Task prompt = Every line in the data below that has the word "Refactor" should be returned.

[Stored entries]
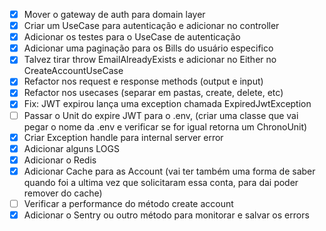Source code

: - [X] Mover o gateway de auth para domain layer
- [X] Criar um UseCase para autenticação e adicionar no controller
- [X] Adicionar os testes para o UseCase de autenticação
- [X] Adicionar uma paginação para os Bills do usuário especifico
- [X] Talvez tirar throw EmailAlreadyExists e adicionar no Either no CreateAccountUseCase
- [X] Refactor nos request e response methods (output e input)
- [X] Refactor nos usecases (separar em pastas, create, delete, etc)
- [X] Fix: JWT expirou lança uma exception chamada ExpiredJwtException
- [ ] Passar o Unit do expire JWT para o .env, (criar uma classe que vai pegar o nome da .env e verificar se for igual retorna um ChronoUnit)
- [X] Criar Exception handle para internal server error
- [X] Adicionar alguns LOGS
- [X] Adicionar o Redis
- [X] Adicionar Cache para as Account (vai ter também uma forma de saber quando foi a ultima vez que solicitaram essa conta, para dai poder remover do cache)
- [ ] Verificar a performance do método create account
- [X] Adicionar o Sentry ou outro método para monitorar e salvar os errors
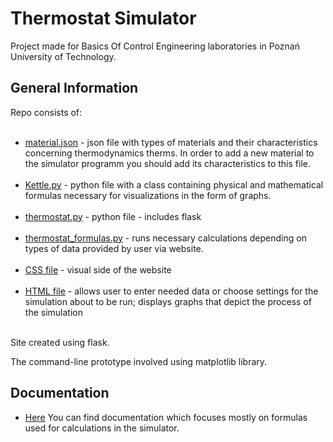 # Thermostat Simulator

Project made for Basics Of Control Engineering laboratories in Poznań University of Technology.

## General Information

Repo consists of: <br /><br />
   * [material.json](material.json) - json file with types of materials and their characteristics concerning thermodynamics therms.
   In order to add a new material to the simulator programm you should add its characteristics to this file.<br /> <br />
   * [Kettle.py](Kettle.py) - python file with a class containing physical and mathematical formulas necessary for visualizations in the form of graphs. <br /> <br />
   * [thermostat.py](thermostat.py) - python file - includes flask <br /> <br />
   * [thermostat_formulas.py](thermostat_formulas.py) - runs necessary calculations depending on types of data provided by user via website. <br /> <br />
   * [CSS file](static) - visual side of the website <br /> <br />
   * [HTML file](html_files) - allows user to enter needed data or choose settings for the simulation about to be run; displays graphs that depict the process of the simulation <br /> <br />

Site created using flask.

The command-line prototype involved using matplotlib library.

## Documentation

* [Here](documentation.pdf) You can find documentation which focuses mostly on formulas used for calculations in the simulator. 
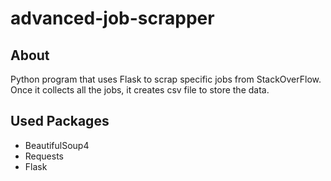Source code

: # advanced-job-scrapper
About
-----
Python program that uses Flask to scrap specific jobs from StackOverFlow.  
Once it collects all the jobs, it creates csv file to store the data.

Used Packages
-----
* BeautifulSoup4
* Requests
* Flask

Task solution =
- [X] Refactor nos request e response methods (output e input)
- [X] Refactor nos usecases (separar em pastas, create, delete, etc)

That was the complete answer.